User:Infinity Linden/Distributed Object Concepts
This is a brief discussion of how we (or at least some of us) here at Linden Lab view distributed applications. We spend a lot of our day knee-deep in code and specific networking issues, but I thought it might be good to take a breather, come up for air and talk about concepts. You may disagree with us on a number of points, but we figured it was a good idea to communicate how we see the world of distributed applications.
Concept 1 : Applications Can Be Represented as Collections of Objects
This may sound a bit simple for most people reading this... OO systems are a pervasive part of software development these days. Whether you program in C++, Ruby, JavaScript or even PHP, you've probably run into objects and classes.
But we figured it was worth re-iterating. We like objects, especially when they're coded as... well... objects. It's important to note that just because you're using an object oriented programming language, it's still possible to write code eschews the objectives of object orientation. Conversely, it's possible to write code that is OO-ish in non-OO languages, it's just a bit harder.

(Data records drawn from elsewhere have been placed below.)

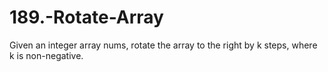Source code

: # 189.-Rotate-Array
Given an integer array nums, rotate the array to the right by k steps, where k is non-negative.
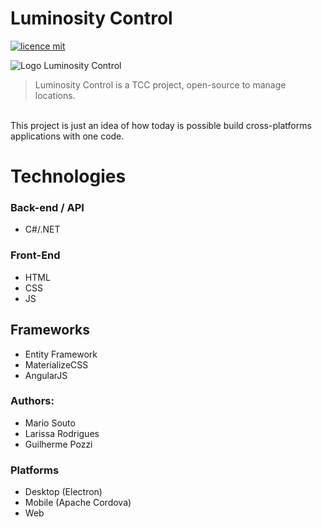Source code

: # Luminosity Control

[![licence mit](https://img.shields.io/badge/licence-MIT-blue.svg)](https://github.com/afonsopacifer/open-source-boilerplate/blob/master/LICENSE.md)

![Logo Luminosity Control](https://raw.githubusercontent.com/soutomario/luminosity-control/master/img/logo.png)

> Luminosity Control is a TCC project, open-source to manage locations.
<br>
This project is just an idea of how today is possible build cross-platforms applications with one code. 

# Technologies

### Back-end / API
* C#/.NET

### Front-End
* HTML
* CSS
* JS

## Frameworks
* Entity Framework
* MaterializeCSS
* AngularJS

### Authors:
* Mario Souto
* Larissa Rodrigues
* Guilherme Pozzi
 
### Platforms
* Desktop (Electron)
* Mobile (Apache Cordova)
* Web
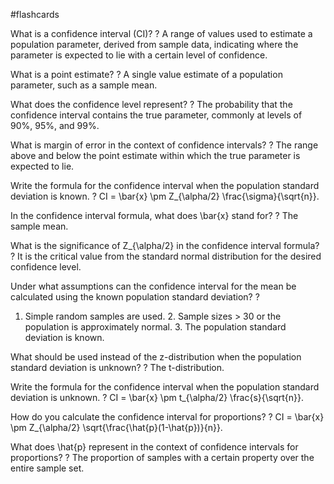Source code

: #flashcards

What is a confidence interval (CI)?
?
A range of values used to estimate a population parameter, derived from sample data, indicating where the parameter is expected to lie with a certain level of confidence.

What is a point estimate?
?
A single value estimate of a population parameter, such as a sample mean.

What does the confidence level represent?
?
The probability that the confidence interval contains the true parameter, commonly at levels of 90%, 95%, and 99%.

What is margin of error in the context of confidence intervals?
?
The range above and below the point estimate within which the true parameter is expected to lie.

Write the formula for the confidence interval when the population standard deviation is known.
?
CI = \bar{x} \pm Z_{\alpha/2} \frac{\sigma}{\sqrt{n}}.

In the confidence interval formula, what does \bar{x} stand for?
?
The sample mean.

What is the significance of Z_{\alpha/2} in the confidence interval formula?
?
It is the critical value from the standard normal distribution for the desired confidence level.

Under what assumptions can the confidence interval for the mean be calculated using the known population standard deviation?
?
1. Simple random samples are used. 2. Sample sizes > 30 or the population is approximately normal. 3. The population standard deviation is known.

What should be used instead of the z-distribution when the population standard deviation is unknown?
?
The t-distribution.

Write the formula for the confidence interval when the population standard deviation is unknown.
?
CI = \bar{x} \pm t_{\alpha/2} \frac{s}{\sqrt{n}}.

How do you calculate the confidence interval for proportions?
?
CI = \bar{x} \pm Z_{\alpha/2} \sqrt{\frac{\hat{p}(1-\hat{p})}{n}}.

What does \hat{p} represent in the context of confidence intervals for proportions?
?
The proportion of samples with a certain property over the entire sample set.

What we're talking about with this concept is that it's possible to model an application as a collection of cooperating objects. The figure to the left is meant to represent such an application. Rather than representing the application's state in a global data structure, state is distributed across a collection of smaller objects. Objects are intended to represent a conceptual entity manipulated by the application. Rather than writing routines to manipulate global data structures, we write methods that manipulate the state of an object in response to messages from other objects. Objects maintain references to other objects; the arrows in the figure at the left represent these references. Objects send messages to each other via these references, and it's these messages that trigger code to be executed to manipulate the state of our object friends. Okay.. so now that i've completely bored you with an extremely basic discussion that's so vague it has about zero utility.. let me conclude with the "important bits."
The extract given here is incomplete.